Write out the listing below exactly, beginning at its first line and ending with the line that contains "The LimeSDR Mini’s".

● **Records supplied**:
- - -

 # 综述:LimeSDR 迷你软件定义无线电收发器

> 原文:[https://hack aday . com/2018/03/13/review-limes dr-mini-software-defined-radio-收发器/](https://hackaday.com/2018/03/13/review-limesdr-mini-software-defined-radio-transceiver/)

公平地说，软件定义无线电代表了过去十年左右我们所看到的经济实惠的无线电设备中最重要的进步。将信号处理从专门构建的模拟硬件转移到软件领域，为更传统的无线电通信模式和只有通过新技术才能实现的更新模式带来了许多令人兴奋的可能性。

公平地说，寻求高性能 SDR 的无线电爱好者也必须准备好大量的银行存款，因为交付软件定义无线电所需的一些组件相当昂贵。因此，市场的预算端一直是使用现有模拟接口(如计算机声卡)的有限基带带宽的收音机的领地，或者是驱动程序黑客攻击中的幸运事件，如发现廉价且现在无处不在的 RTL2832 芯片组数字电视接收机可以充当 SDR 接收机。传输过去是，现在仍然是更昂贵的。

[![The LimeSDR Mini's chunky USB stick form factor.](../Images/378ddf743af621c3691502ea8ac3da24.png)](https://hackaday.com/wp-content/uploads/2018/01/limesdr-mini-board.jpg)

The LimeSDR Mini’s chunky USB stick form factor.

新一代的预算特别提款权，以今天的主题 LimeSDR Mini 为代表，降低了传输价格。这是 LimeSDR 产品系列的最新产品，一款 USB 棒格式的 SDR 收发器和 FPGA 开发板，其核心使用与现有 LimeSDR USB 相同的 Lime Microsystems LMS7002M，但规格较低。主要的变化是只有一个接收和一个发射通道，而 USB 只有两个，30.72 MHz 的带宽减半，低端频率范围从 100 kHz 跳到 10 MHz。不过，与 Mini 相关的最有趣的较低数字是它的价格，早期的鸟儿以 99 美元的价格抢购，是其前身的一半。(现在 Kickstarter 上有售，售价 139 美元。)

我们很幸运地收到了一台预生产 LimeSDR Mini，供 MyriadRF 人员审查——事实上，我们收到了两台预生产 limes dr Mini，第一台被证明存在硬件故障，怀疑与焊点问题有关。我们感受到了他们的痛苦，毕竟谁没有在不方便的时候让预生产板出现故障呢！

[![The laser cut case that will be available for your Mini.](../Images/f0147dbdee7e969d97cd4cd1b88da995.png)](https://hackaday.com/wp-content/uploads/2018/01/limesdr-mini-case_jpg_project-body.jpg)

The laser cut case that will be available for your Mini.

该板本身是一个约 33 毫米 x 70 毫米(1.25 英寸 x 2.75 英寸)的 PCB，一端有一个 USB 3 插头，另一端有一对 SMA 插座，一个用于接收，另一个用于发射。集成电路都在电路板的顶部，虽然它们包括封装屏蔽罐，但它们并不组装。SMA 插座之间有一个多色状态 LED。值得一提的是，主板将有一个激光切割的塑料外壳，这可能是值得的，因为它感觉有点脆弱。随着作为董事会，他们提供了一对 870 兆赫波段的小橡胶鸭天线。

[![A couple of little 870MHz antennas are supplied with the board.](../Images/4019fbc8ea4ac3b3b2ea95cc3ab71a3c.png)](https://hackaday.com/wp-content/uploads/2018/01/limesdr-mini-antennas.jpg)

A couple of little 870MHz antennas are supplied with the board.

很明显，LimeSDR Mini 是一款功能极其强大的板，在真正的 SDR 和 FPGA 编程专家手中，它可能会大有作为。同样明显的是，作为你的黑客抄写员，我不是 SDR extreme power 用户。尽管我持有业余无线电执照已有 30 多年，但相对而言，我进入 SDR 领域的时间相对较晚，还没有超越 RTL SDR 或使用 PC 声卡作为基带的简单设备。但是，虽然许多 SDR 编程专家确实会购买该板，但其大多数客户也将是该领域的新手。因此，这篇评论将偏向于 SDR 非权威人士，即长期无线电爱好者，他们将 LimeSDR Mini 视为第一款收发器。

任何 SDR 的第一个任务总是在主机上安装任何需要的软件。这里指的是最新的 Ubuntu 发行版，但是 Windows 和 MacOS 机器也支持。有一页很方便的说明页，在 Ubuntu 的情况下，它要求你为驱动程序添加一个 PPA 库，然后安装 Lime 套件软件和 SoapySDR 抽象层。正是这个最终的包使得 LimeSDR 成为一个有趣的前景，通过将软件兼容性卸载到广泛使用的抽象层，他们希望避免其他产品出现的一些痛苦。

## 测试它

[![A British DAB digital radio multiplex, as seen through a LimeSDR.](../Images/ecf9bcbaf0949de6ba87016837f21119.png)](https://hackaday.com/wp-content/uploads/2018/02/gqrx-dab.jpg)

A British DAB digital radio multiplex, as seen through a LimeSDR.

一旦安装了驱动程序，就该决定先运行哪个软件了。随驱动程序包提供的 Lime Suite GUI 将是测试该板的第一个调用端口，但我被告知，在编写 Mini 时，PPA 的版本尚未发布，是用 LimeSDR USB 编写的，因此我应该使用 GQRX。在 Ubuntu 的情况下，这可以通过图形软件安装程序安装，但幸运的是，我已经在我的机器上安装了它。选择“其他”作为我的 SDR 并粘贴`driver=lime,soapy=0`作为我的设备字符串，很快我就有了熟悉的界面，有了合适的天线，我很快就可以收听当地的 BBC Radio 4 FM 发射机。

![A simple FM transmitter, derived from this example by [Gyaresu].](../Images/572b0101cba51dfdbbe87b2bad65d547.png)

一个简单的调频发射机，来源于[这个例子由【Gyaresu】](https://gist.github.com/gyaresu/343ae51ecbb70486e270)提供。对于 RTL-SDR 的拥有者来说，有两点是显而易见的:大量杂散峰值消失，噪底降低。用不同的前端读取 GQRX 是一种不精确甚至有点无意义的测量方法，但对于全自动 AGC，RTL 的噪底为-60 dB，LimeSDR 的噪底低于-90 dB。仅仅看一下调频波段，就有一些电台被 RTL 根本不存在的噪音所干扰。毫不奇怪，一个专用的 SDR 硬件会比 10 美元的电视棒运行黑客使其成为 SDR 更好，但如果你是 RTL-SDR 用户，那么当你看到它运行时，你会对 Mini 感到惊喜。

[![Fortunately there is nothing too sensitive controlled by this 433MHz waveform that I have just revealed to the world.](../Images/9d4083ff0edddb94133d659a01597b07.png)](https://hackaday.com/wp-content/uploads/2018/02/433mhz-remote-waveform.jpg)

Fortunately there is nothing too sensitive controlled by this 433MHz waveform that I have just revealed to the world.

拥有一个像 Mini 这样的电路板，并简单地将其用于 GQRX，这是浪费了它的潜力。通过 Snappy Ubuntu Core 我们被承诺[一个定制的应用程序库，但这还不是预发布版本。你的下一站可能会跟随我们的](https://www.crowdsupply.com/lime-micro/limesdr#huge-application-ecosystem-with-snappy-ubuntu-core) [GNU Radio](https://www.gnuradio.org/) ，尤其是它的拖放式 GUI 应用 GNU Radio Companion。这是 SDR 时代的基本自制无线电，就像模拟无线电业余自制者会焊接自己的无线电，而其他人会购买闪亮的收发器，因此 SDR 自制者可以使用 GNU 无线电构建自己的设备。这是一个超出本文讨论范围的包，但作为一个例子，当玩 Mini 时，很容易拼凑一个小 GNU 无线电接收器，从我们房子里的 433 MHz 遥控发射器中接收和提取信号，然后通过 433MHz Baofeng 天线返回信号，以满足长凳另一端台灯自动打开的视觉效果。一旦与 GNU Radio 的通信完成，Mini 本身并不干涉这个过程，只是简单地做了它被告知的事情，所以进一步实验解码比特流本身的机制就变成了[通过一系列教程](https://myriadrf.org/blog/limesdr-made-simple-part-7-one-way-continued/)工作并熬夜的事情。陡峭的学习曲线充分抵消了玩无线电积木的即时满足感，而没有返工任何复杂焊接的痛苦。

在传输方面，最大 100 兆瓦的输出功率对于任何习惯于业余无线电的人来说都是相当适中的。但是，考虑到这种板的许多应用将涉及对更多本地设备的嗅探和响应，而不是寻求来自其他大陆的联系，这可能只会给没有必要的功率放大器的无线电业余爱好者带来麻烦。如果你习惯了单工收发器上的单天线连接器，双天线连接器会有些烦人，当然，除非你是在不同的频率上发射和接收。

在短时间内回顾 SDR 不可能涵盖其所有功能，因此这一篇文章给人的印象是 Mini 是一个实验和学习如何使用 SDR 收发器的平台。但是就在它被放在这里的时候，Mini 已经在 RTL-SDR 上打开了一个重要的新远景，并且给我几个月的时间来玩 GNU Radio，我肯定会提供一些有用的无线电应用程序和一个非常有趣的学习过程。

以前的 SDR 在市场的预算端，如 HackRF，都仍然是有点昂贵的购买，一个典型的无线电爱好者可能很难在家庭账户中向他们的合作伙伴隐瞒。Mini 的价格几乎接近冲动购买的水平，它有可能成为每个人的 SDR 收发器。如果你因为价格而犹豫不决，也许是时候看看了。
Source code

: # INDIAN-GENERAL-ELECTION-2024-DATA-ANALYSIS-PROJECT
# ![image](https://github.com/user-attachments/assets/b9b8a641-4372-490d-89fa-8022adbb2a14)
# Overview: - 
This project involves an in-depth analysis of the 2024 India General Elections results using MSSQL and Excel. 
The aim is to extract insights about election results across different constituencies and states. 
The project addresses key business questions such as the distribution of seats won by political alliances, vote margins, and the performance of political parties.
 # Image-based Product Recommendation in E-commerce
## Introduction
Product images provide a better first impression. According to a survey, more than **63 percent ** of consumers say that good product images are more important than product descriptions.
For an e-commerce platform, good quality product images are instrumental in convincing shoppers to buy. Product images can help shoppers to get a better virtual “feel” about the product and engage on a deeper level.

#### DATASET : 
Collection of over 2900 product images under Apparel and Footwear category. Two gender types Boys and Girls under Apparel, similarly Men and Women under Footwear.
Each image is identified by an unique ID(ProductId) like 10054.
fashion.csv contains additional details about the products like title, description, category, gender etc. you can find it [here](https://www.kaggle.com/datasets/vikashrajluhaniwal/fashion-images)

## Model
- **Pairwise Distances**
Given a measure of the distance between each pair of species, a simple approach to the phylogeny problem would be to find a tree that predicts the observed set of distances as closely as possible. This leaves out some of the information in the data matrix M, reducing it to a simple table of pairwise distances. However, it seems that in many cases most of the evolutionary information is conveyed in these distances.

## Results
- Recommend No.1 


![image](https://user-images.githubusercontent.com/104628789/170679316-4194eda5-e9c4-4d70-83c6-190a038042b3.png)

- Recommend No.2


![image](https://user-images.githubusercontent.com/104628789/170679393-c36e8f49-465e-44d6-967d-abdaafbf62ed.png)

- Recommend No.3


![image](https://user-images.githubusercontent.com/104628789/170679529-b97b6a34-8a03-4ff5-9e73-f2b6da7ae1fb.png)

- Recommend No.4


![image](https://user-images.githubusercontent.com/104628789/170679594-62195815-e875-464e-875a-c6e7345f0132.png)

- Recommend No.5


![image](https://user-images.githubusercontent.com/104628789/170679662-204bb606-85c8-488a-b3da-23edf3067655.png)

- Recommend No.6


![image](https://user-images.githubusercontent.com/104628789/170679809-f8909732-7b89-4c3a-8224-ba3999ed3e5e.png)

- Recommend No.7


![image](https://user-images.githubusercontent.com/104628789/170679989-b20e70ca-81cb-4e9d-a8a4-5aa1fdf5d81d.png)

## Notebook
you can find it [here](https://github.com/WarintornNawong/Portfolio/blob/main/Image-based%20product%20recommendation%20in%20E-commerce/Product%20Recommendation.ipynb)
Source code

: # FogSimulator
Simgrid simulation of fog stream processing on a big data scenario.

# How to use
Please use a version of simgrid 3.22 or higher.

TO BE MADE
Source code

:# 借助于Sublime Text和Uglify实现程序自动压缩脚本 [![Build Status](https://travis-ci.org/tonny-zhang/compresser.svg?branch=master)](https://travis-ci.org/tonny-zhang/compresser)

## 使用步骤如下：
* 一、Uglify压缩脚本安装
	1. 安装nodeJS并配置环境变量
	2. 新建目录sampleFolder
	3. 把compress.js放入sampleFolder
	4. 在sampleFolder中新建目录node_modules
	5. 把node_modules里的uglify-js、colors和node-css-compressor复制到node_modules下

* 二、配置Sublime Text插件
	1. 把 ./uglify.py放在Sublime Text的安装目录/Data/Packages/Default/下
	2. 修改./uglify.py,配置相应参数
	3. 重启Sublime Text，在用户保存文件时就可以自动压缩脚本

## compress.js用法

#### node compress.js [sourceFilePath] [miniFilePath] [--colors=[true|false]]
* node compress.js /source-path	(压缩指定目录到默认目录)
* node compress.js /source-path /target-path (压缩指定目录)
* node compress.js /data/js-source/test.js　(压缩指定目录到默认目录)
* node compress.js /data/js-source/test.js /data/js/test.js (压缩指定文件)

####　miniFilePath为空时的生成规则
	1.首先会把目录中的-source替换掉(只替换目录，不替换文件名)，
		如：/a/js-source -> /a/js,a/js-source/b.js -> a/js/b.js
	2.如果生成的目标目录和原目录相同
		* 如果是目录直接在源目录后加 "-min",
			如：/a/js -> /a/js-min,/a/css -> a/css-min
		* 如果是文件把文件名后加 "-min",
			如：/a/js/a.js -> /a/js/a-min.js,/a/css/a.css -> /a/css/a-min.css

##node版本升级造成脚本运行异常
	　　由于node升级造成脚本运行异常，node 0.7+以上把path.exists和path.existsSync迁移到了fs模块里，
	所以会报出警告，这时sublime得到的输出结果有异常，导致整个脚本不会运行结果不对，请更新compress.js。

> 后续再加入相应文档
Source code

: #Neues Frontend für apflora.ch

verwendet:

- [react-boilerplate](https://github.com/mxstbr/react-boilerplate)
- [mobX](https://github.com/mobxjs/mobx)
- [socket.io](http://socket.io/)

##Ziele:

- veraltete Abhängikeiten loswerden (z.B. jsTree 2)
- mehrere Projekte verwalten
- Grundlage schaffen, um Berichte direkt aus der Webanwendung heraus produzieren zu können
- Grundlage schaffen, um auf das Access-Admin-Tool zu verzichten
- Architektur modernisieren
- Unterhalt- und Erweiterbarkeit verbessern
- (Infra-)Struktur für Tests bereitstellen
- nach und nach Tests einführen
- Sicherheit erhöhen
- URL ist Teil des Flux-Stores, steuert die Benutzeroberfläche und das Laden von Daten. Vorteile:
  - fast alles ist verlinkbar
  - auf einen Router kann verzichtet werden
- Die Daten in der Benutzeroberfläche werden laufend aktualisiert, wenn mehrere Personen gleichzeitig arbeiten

- - -

● **Answer section**:
 # 综述:LimeSDR 迷你软件定义无线电收发器

> 原文:[https://hack aday . com/2018/03/13/review-limes dr-mini-software-defined-radio-收发器/](https://hackaday.com/2018/03/13/review-limesdr-mini-software-defined-radio-transceiver/)

公平地说，软件定义无线电代表了过去十年左右我们所看到的经济实惠的无线电设备中最重要的进步。将信号处理从专门构建的模拟硬件转移到软件领域，为更传统的无线电通信模式和只有通过新技术才能实现的更新模式带来了许多令人兴奋的可能性。

公平地说，寻求高性能 SDR 的无线电爱好者也必须准备好大量的银行存款，因为交付软件定义无线电所需的一些组件相当昂贵。因此，市场的预算端一直是使用现有模拟接口(如计算机声卡)的有限基带带宽的收音机的领地，或者是驱动程序黑客攻击中的幸运事件，如发现廉价且现在无处不在的 RTL2832 芯片组数字电视接收机可以充当 SDR 接收机。传输过去是，现在仍然是更昂贵的。

[![The LimeSDR Mini's chunky USB stick form factor.](../Images/378ddf743af621c3691502ea8ac3da24.png)](https://hackaday.com/wp-content/uploads/2018/01/limesdr-mini-board.jpg)

The LimeSDR Mini’s chunky USB stick form factor.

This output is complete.